So, essentially, we are having these... Most big changes in any energy industry, or in most other industries as well, happen when there is an excess supply. We've had that with gas with LNG just recently, three or four years ago. Basically, you get increase in market participation. We had Great Depression as well, let's not forget that. And after the Great Depression, we have weakness in the market. So now, we have also oil coming from other places, let's not... You mentioned Libya, Algeria, and so on. But you have Russia as well. The production grows a lot, to four million barrels very, very, very quickly.
And then, you have a new breed of populous leaders like Gaddafi, [inaudible 00:25:53], NASA, Tariki, and Alfonso within OPEC, and so on. And they are basically pushing for more and more, in a tight market, as the market slowly tightens, they're pushing for more participation. First participation, but essentially, that later on leads, also, to nationalisation of the oil industry.
I think what I'm going to do, as I'm going very quickly, I have to mention the key thing for OPEC. And this transition from oil companies to OPEC. That was, in 1958, in Cairo, there is the first Arab Petroleum Congress. It's extremely important. It's important because OPEC, with producing countries, become aware, in various presentations, that actually oil companies are making a lot more money elsewhere. They think they're getting 50/50 tax arrangements, but oil companies are then charging pipelines, that they're making money on the downstream and so on. And the other thing, they have this American advisor called Hendrix, who basically argues that under US, UK, and French law, actually producing countries can change their concessions, if they're not in their best public interest.

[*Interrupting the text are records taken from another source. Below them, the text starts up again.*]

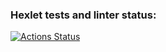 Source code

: ### Hexlet tests and linter status:
[![Actions Status](https://github.com/Autodidactus15/python-project-50/actions/workflows/hexlet-check.yml/badge.svg)](https://github.com/Autodidactus15/python-project-50/actions) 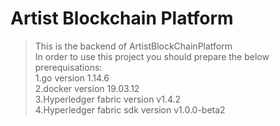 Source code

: # Artist Blockchain Platform
>This is the backend of ArtistBlockChainPlatform  
>In order to use this project you should prepare the below prerequisations:  
>   1.go version 1.14.6  
>   2.docker version 19.03.12  
>   3.Hyperledger fabric version v1.4.2  
>   4.Hyperledger fabric sdk version v1.0.0-beta2  
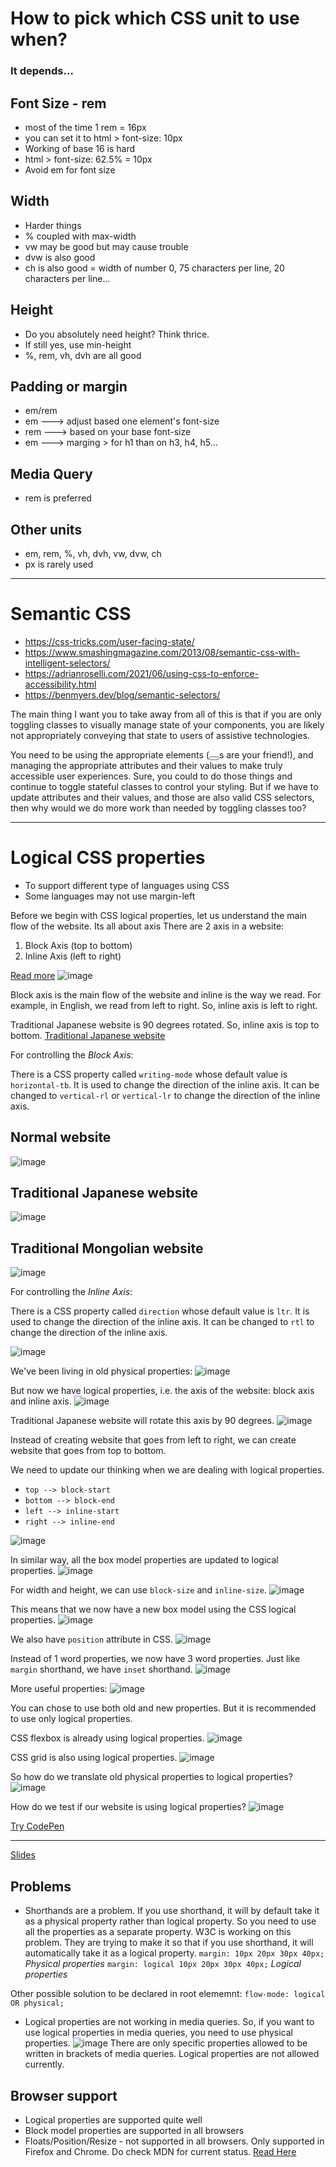 # How to pick which CSS unit to use when?

### It depends...

## Font Size - rem

- most of the time 1 rem = 16px
- you can set it to html > font-size: 10px
- Working of base 16 is hard
- html > font-size: 62.5% = 10px
- Avoid em for font size

## Width

- Harder things
- % coupled with max-width
- vw may be good but may cause trouble
- dvw is also good
- ch is also good = width of number 0, 75 characters per line, 20 characters per line...

## Height

- Do you absolutely need height? Think thrice.
- If still yes, use min-height
- %, rem, vh, dvh are all good

## Padding or margin

- em/rem
- em ---> adjust based one element's font-size
- rem ---> based on your base font-size
- em ---> marging > for h1 than on h3, h4, h5...

## Media Query

- rem is preferred

## Other units

- em, rem, %, vh, dvh, vw, dvw, ch
- px is rarely used

---

# Semantic CSS

- https://css-tricks.com/user-facing-state/
- https://www.smashingmagazine.com/2013/08/semantic-css-with-intelligent-selectors/
- https://adrianroselli.com/2021/06/using-css-to-enforce-accessibility.html
- https://benmyers.dev/blog/semantic-selectors/

The main thing I want you to take away from all of this is that if you are only toggling classes to visually manage state of your components, you are likely not appropriately conveying that state to users of assistive technologies.

You need to be using the appropriate elements (<button></button>s are your friend!), and managing the appropriate attributes and their values to make truly accessible user experiences. Sure, you could to do those things and continue to toggle stateful classes to control your styling. But if we have to update attributes and their values, and those are also valid CSS selectors, then why would we do more work than needed by toggling classes too?

---

# Logical CSS properties

- To support different type of languages using CSS
- Some languages may not use margin-left

Before we begin with CSS logical properties, let us understand the main flow of the website. Its all about axis
There are 2 axis in a website:

1. Block Axis (top to bottom)
2. Inline Axis (left to right)

[Read more](https://www.geeksforgeeks.org/css-logical-properties/)
![image](/src/assets/1.png)

Block axis is the main flow of the website and inline is the way we read. For example, in English, we read from left to right. So, inline axis is left to right.

Traditional Japanese website is 90 degrees rotated. So, inline axis is top to bottom.
[Traditional Japanese website](https://huijing.github.io/zh-type/)

For controlling the _Block Axis_:

There is a CSS property called `writing-mode` whose default value is `horizontal-tb`. It is used to change the direction of the inline axis. It can be changed to `vertical-rl` or `vertical-lr` to change the direction of the inline axis.

## Normal website

![image](/src/assets/2.png)

## Traditional Japanese website

![image](/src/assets/3.png)

## Traditional Mongolian website

![image](/src/assets/4.png)

For controlling the _Inline Axis_:

There is a CSS property called `direction` whose default value is `ltr`. It is used to change the direction of the inline axis. It can be changed to `rtl` to change the direction of the inline axis.

![image](/src/assets/5.png)

We've been living in old physical properties:
![image](/src/assets/6.png)

But now we have logical properties, i.e. the axis of the website: block axis and inline axis.
![image](/src/assets/7.png)

Traditional Japanese website will rotate this axis by 90 degrees.
![image](/src/assets/8.png)

Instead of creating website that goes from left to right, we can create website that goes from top to bottom.

We need to update our thinking when we are dealing with logical properties.

- `top --> block-start`
- `bottom --> block-end`
- `left --> inline-start`
- `right --> inline-end`

![image](/src/assets/9.png)

In similar way, all the box model properties are updated to logical properties.
![image](/src/assets/10.png)

For width and height, we can use `block-size` and `inline-size`.
![image](/src/assets/11.png)

This means that we now have a new box model using the CSS logical properties.
![image](/src/assets/12.png)

We also have `position` attribute in CSS.
![image](/src/assets/13.png)

Instead of 1 word properties, we now have 3 word properties. Just like `margin` shorthand, we have `inset` shorthand.
![image](/src/assets/14.png)

More useful properties:
![image](/src/assets/15.png)

You can chose to use both old and new properties. But it is recommended to use only logical properties.

CSS flexbox is already using logical properties.
![image](/src/assets/16.png)

CSS grid is also using logical properties.
![image](/src/assets/17.png)

So how do we translate old physical properties to logical properties?
![image](/src/assets/18.png)

How do we test if our website is using logical properties?
![image](/src/assets/19.png)

[Try CodePen](https://www.geeksforgeeks.org/css-logical-properties/)

---

[Slides](https://docs.google.com/presentation/d/1rRYSh3Bzzlo0Sdoyk4qrKv3RqfruF4ac-H4IkvRH_J0/edit#slide=id.g33b8a566a1_2_27)

## Problems

- Shorthands are a problem. If you use shorthand, it will by default take it as a physical property rather than logical property. So you need to use all the properties as a separate property.
  W3C is working on this problem. They are trying to make it so that if you use shorthand, it will automatically take it as a logical property.
  `margin: 10px 20px 30px 40px;` _Physical properties_
  `margin: logical 10px 20px 30px 40px;` _Logical properties_

Other possible solution to be declared in root elememnt:
`flow-mode: logical OR physical;`

- Logical properties are not working in media queries. So, if you want to use logical properties in media queries, you need to use physical properties.
  ![image](/src/assets/20.png)
  There are only specific properties allowed to be written in brackets of media queries. Logical properties are not allowed currently.

## Browser support

- Logical properties are supported quite well
- Block model properties are supported in all browsers
- Floats/Position/Resize - not supported in all browsers. Only supported in Firefox and Chrome. Do check MDN for current status.
  [Read Here](https://drafts.csswg.org/css-logical/)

On the sidelines of that agreement, far more important, is that representatives of Saudi Arabia, Kuwait, Egypt, Syria, Iran, and Venezuela, sit down and talk about the future of the oil industry, as far as producing countries are concerned. And they reach so-called Mahdi Agreement, in which, basically, their agreement has no legal value or anything. But it's extremely important because they express their aspirations that the producing countries need to increase their shares of revenues. They need to support prices because of tax. They need to be consulted before posted prices are changed. They want to get more involved into pipelines and refining because that's where the money is. They need to establish national oil companies. And they need to coordinate these policies. So this Mahdi Agreement becomes, essentially, a roadmap, for decades to come. And OPEC will follow those ideas.

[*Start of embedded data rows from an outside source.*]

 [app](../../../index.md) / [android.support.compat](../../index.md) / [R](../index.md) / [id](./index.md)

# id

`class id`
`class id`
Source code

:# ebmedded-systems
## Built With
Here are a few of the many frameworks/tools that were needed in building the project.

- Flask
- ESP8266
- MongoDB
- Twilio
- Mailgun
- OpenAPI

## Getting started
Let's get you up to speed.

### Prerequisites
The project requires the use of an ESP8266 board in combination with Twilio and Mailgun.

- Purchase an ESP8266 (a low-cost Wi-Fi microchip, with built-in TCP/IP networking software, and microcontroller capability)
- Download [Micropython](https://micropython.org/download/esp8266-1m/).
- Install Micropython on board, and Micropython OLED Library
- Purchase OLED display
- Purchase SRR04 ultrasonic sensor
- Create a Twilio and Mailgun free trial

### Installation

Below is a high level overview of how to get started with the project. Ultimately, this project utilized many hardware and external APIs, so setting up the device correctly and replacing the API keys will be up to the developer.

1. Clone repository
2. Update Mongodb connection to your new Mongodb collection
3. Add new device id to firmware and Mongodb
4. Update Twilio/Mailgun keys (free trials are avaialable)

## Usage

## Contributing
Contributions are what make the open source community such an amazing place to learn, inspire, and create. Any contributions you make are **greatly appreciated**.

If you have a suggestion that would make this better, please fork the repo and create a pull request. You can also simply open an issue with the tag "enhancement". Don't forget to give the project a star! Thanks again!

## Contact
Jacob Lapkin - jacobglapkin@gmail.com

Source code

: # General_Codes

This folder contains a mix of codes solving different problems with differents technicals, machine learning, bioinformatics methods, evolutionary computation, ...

So the key for us, me and you, in terms of price and pricing, to get back to the book, pricing structure made no sense. And the problem was that, when the major oil companies, when they had to reduce posted price in a weak market, either they would take a hit themselves and they would pay higher taxes. Or they would just pass it on to the producing countries by reducing those prices. And, of course, they were hugely dependent on that oil revenue. So at one stage, to cut the long story short, after a couple of reductions by BP and, now, Exxon, on September the 14th 1960 in Baghdad, Venezuela; and Saudi Arabia; Iran; Iraq; and Kuwait set up OPEC. That's it. So cutting through the story, I'm making it simple, but the important thing is, first, 10 years of OPEC, OPEC virtually does nothing. They have a lot of aspirations, there's a lot of talking, but they do very, very little.
David:
And they come into their own really in the 1970s. War, again, is a function of the geopolitics at the time. You have, let see, the Arab-Israeli War in '73, and there's a price war. And, really, almost for the next... From '73 to the mid '80s, the OPEC and the NOCs, they're fighting another transformation in the market, which is the emergence of the spot market. And as we draw things to a close, I wonder if you could just say a few words on that? Because the emergence of the spot market is, obviously, key to the story of Brent and the evolution of that as a price benchmark.
Adi:
Yeah, absolutely. There's no trading in oil, as I mentioned. Everything is within the integrated systems. And the '70s are the key. We'll also cut through that one as quickly as possible. I think it's important to say that, throughout most of the 1970s, OPEC in, at least my opinion... It's slightly controversial. But it was, in my opinion, it was riding the market, not controlling it. Because, OPEC, they had no way to control the price. You can control the price through quotas, through balancing supply and demand. They were not doing anything. And we saw the demand was increasing, prices were going up. And they were, basically, just increasing those prices. I think the key comes after, by the late '70s, OPEC is, pretty much, by the end of 1970s, OPEC's in charge of their own resources, output, and prices. But they still have no mechanism. Only in '82, OPEC actually starts setting ceilings and quotas. And they don't have a need because their demand is growing so much.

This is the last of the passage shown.